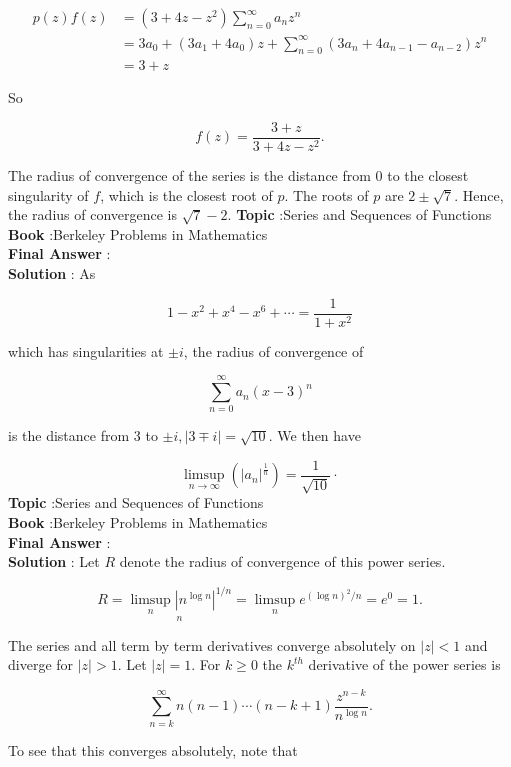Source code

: \documentclass[10pt]{article}
\begin{document}
$$
\begin{aligned}
p(z) f(z) &=\left(3+4 z-z^{2}\right) \sum_{n=0}^{\infty} a_{n} z^{n} \\
&=3 a_{0}+\left(3 a_{1}+4 a_{0}\right) z+\sum_{n=0}^{\infty}\left(3 a_{n}+4 a_{n-1}-a_{n-2}\right) z^{n} \\
&=3+z
\end{aligned}
$$

So

$$
f(z)=\frac{3+z}{3+4 z-z^{2}} .
$$

The radius of convergence of the series is the distance from 0 to the closest singularity of $f$, which is the closest root of $p$. The roots of $p$ are $2 \pm \sqrt{7}$. Hence, the radius of convergence is $\sqrt{7}-2$.
\textbf{Topic} :Series and Sequences of Functions \\
\textbf{Book} :Berkeley Problems in Mathematics\\
\textbf{Final Answer} :\\


\textbf{Solution} : As

$$
1-x^{2}+x^{4}-x^{6}+\cdots=\frac{1}{1+x^{2}}
$$

which has singularities at $\pm i$, the radius of convergence of

$$
\sum_{n=0}^{\infty} a_{n}(x-3)^{n}
$$

is the distance from 3 to $\pm i,|3 \mp i|=\sqrt{10}$. We then have

$$
\limsup _{n \rightarrow \infty}\left(\left|a_{n}\right|^{\frac{1}{n}}\right)=\frac{1}{\sqrt{10}} \cdot
$$
\textbf{Topic} :Series and Sequences of Functions \\
\textbf{Book} :Berkeley Problems in Mathematics\\
\textbf{Final Answer} :\\


\textbf{Solution} : Let $R$ denote the radius of convergence of this power series.

$$
R=\underset{n}{\limsup _{n}\left|n^{\log n}\right|^{1 / n}}=\limsup _{n} e^{(\log n)^{2} / n}=e^{0}=1 .
$$

The series and all term by term derivatives converge absolutely on $|z|<1$ and diverge for $|z|>1$. Let $|z|=1$. For $k \geqslant 0$ the $k^{t h}$ derivative of the power series is

$$
\sum_{n=k}^{\infty} n(n-1) \cdots(n-k+1) \frac{z^{n-k}}{n^{\log n}} .
$$

To see that this converges absolutely, note that
\end{document}

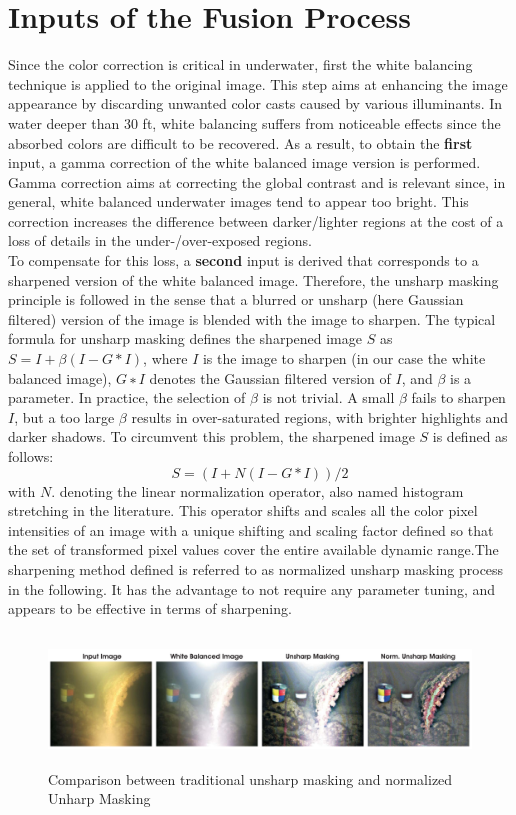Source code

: \documentclass[hidelinks, 12pt]{report}
\begin{document}
\section{Inputs of the Fusion Process}
Since the color correction is critical in underwater, first the white balancing technique is applied to the original image. This step aims at enhancing the image appearance by discarding unwanted color casts caused by various illuminants. In water deeper than 30 ft, white balancing suffers from noticeable effects since the absorbed colors are difficult to be recovered. As a result, to obtain the \textbf{first} input, a gamma correction of the white balanced image version is performed. Gamma correction aims at correcting the global contrast and is relevant since, in general, white balanced underwater images tend to appear too bright. This correction increases the difference between darker/lighter regions at the cost of a loss of details in the under-/over-exposed regions.\\ To compensate for this loss, a \textbf{second} input is derived that corresponds to a sharpened version of the white balanced image. Therefore, the unsharp masking principle is followed in the sense that a blurred or unsharp (here Gaussian filtered) version of the image is blended with the image to sharpen. The typical formula for unsharp masking defines the sharpened image $S$ as $S=I+\beta(I-G*I)$, where $I$ is the image to sharpen (in our case the white balanced image), $G∗I$ denotes the Gaussian filtered version of $I$, and $\beta$ is a parameter. In practice, the selection of $\beta$ is not trivial. A small $\beta$ fails to sharpen $I$, but a too large $\beta$ results in over-saturated regions, with brighter highlights and darker shadows. To circumvent this problem, the sharpened image $S$ is defined as follows:
\begin{equation}
S=(I+N(I-G*I))/2
\end{equation}
with $N{.}$ denoting the linear normalization operator, also named histogram stretching in the literature. This operator shifts and scales all the color pixel intensities of an image with a unique shifting and scaling factor defined so that the set of transformed pixel values cover the entire available dynamic range.The sharpening method defined is referred to as normalized unsharp masking process in the following. It has the advantage to not require any parameter tuning, and appears to be effective in terms of sharpening. 
\begin{figure}[H]
\centering
\includegraphics[width=15cm,height=3.5cm]{NUM.png}
\caption[Comparison between traditional Unsharp Masking and normalized Unharp Masking]{Comparison between traditional unsharp masking and normalized Unharp Masking}
\label{Comparison between traditional Unsharp Masking and normalized Unharp Masking}
\end{figure}
\end{document}
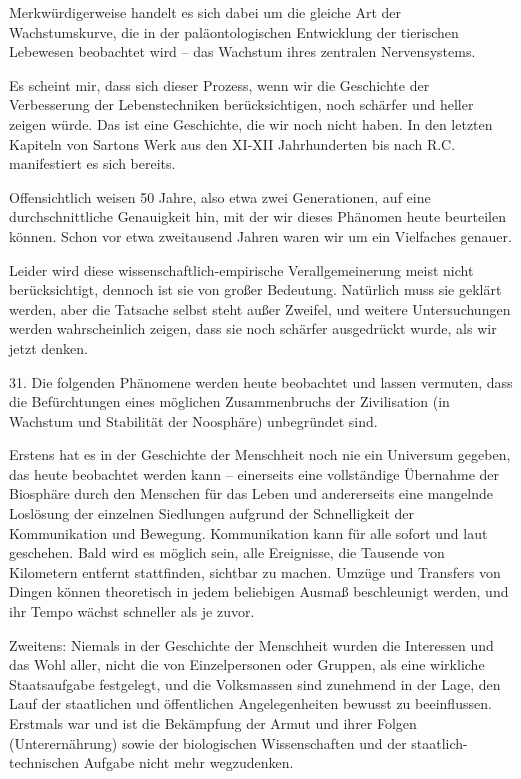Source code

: \documentclass[11pt,a4paper]{book}
\begin{document}
Merkwürdigerweise handelt es sich dabei um die gleiche Art der Wachstumskurve, die in der paläontologischen Entwicklung der tierischen Lebewesen beobachtet wird -- das Wachstum ihres zentralen Nervensystems. 

Es scheint mir, dass sich dieser Prozess, wenn wir die Geschichte der Verbesserung der Lebenstechniken berücksichtigen, noch schärfer und heller zeigen würde. Das ist eine Geschichte, die wir noch nicht haben. In den letzten Kapiteln von Sartons Werk aus den XI-XII Jahrhunderten bis nach R.C. manifestiert es sich bereits. 

Offensichtlich weisen 50 Jahre, also etwa zwei Generationen, auf eine durchschnittliche Genauigkeit hin, mit der wir dieses Phänomen heute beurteilen können. Schon vor etwa zweitausend Jahren waren wir um ein Vielfaches genauer. 

Leider wird diese wissenschaftlich-empirische Verallgemeinerung meist nicht berücksichtigt, dennoch ist sie von großer Bedeutung. Natürlich muss sie geklärt werden, aber die Tatsache selbst steht außer Zweifel, und weitere Untersuchungen werden wahrscheinlich zeigen, dass sie noch schärfer ausgedrückt wurde, als wir jetzt denken. 

31. Die folgenden Phänomene werden heute beobachtet und lassen vermuten, dass die Befürchtungen eines möglichen Zusammenbruchs der Zivilisation (in Wachstum und Stabilität der Noosphäre) unbegründet sind. 

Erstens hat es in der Geschichte der Menschheit noch nie ein Universum gegeben, das heute beobachtet werden kann -- einerseits eine vollständige Übernahme der Biosphäre durch den Menschen für das Leben und andererseits eine mangelnde Loslösung der einzelnen Siedlungen aufgrund der Schnelligkeit der Kommunikation und Bewegung. Kommunikation kann für alle sofort und laut geschehen. Bald wird es möglich sein, alle Ereignisse, die Tausende von Kilometern entfernt stattfinden, sichtbar zu machen. Umzüge und Transfers von Dingen können theoretisch in jedem beliebigen Ausmaß beschleunigt werden, und ihr Tempo wächst schneller als je zuvor. 

Zweitens: Niemals in der Geschichte der Menschheit wurden die Interessen und das Wohl aller, nicht die von Einzelpersonen oder Gruppen, als eine wirkliche Staatsaufgabe festgelegt, und die Volksmassen sind zunehmend in der Lage, den Lauf der staatlichen und öffentlichen Angelegenheiten bewusst zu beeinflussen. Erstmals war und ist die Bekämpfung der Armut und ihrer Folgen (Unterernährung) sowie der biologischen Wissenschaften und der staatlich-technischen Aufgabe nicht mehr wegzudenken. 
\end{document}
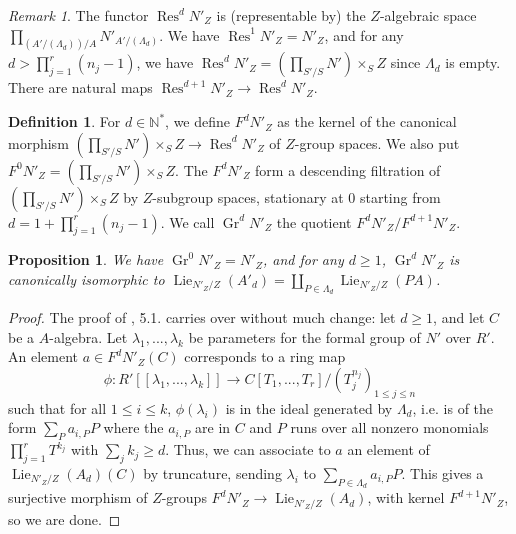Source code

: \documentclass{article}
\newcommand{\N}{\mathbb{N}}
\DeclareMathOperator{\lie}{Lie}
\DeclareMathOperator{\gr}{Gr}
\DeclareMathOperator{\rest}{Res}
\newtheorem{prop}[thm]{Proposition}
\theoremstyle{definition}
\newtheorem{defi}[thm]{Definition}
\theoremstyle{remark}
\newtheorem{rem}{Remark}[thm]
\begin{document}
\begin{rem}
The functor $\rest^d N'_Z$ is (representable by) the $Z$-algebraic space $\prod\limits_{(A'/(\Lambda_d))/A} N'_{A'/(\Lambda_d)}$. We have $\rest^1 N'_Z=N'_Z$, and for any $d>\prod\limits_{j=1}^r (n_j-1)$, we have $\rest^d N'_Z=\left(\prod\limits_{S'/S}N'\right)\times_S Z$ since $\Lambda_d$ is empty. There are natural maps $\rest^{d+1} N'_Z\longrightarrow\rest^d N'_Z$.
\end{rem}

\begin{defi}\label{definition F^d N'}
For $d\in\N^*$, we define $F^d N'_Z$ as the kernel of the canonical morphism $\left(\prod\limits_{S'/S}N'\right)\times_S Z\longrightarrow\rest^d N'_Z$ of $Z$-group spaces. We also put $F^0 N'_Z=\left(\prod\limits_{S'/S}N'\right)\times_S Z$. The $F^d N'_Z$ form a descending filtration of $\left(\prod\limits_{S'/S}N'\right)\times_S Z$ by $Z$-subgroup spaces, stationary at $0$ starting from $d=1+\prod\limits_{j=1}^r (n_j-1)$. We call $\gr^d N'_Z$ the quotient $F^d N'_Z/F^{d+1} N'_Z$.
\end{defi}


\begin{prop}\label{proposition les quotients de F^d N' sont des algebres de Lie}
We have $\gr^0 N'_Z=N'_Z$, and for any $d\geq 1$, $\gr^d N'_Z$ is canonically isomorphic to $\lie_{N'_Z/Z}(A'_d)=\coprod\limits_{P\in\Lambda_d}\lie_{N'_Z/Z}(PA)$.
\end{prop}

\begin{proof}
The proof of \cite{TameRamification}, 5.1. carries over without much change: let $d\geq 1$, and let $C$ be a $A$-algebra. Let $\lambda_1,...,\lambda_k$ be parameters for the formal group of $N'$ over $R'$. An element $a\in F^d N'_Z(C)$ corresponds to a ring map
\[
\phi\colon R'[[\lambda_1,...,\lambda_k]]\longrightarrow C[T_1,...,T_r]/(T_j^{n_j})_{1\leq j\leq n}
\]
such that for all $1\leq i\leq k$, $\phi(\lambda_i)$ is in the ideal generated by $\Lambda_d$, i.e. is of the form $\sum\limits_{P} a_{i,P} P$ where the $a_{i,P}$ are in $C$ and $P$ runs over all nonzero monomials $\prod\limits_{j=1}^r T^{k_j}$ with $\sum\limits_j k_j\geq d$. Thus, we can associate to $a$ an element of $\lie_{N'_Z/Z}(A_d)(C)$ by truncature, sending $\lambda_i$ to $\sum\limits_{P\in\Lambda_d} a_{i,P} P$. This gives a surjective morphism of $Z$-groups $F^d N'_Z\longrightarrow\lie_{N'_Z/Z}(A_d)$, with kernel $F^{d+1}N'_Z$, so we are done.
\end{proof}
\end{document}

*-*-*

* [Work order] For every line in the listing above that mentions the word "since", make a copy.

* [Your response]
Since the color correction is critical in underwater, first the white balancing technique is applied to the original image. This step aims at enhancing the image appearance by discarding unwanted color casts caused by various illuminants. In water deeper than 30 ft, white balancing suffers from noticeable effects since the absorbed colors are difficult to be recovered. As a result, to obtain the \textbf{first} input, a gamma correction of the white balanced image version is performed. Gamma correction aims at correcting the global contrast and is relevant since, in general, white balanced underwater images tend to appear too bright. This correction increases the difference between darker/lighter regions at the cost of a loss of details in the under-/over-exposed regions.\\ To compensate for this loss, a \textbf{second} input is derived that corresponds to a sharpened version of the white balanced image. Therefore, the unsharp masking principle is followed in the sense that a blurred or unsharp (here Gaussian filtered) version of the image is blended with the image to sharpen. The typical formula for unsharp masking defines the sharpened image $S$ as $S=I+\beta(I-G*I)$, where $I$ is the image to sharpen (in our case the white balanced image), $G∗I$ denotes the Gaussian filtered version of $I$, and $\beta$ is a parameter. In practice, the selection of $\beta$ is not trivial. A small $\beta$ fails to sharpen $I$, but a too large $\beta$ results in over-saturated regions, with brighter highlights and darker shadows. To circumvent this problem, the sharpened image $S$ is defined as follows:
The functor $\rest^d N'_Z$ is (representable by) the $Z$-algebraic space $\prod\limits_{(A'/(\Lambda_d))/A} N'_{A'/(\Lambda_d)}$. We have $\rest^1 N'_Z=N'_Z$, and for any $d>\prod\limits_{j=1}^r (n_j-1)$, we have $\rest^d N'_Z=\left(\prod\limits_{S'/S}N'\right)\times_S Z$ since $\Lambda_d$ is empty. There are natural maps $\rest^{d+1} N'_Z\longrightarrow\rest^d N'_Z$.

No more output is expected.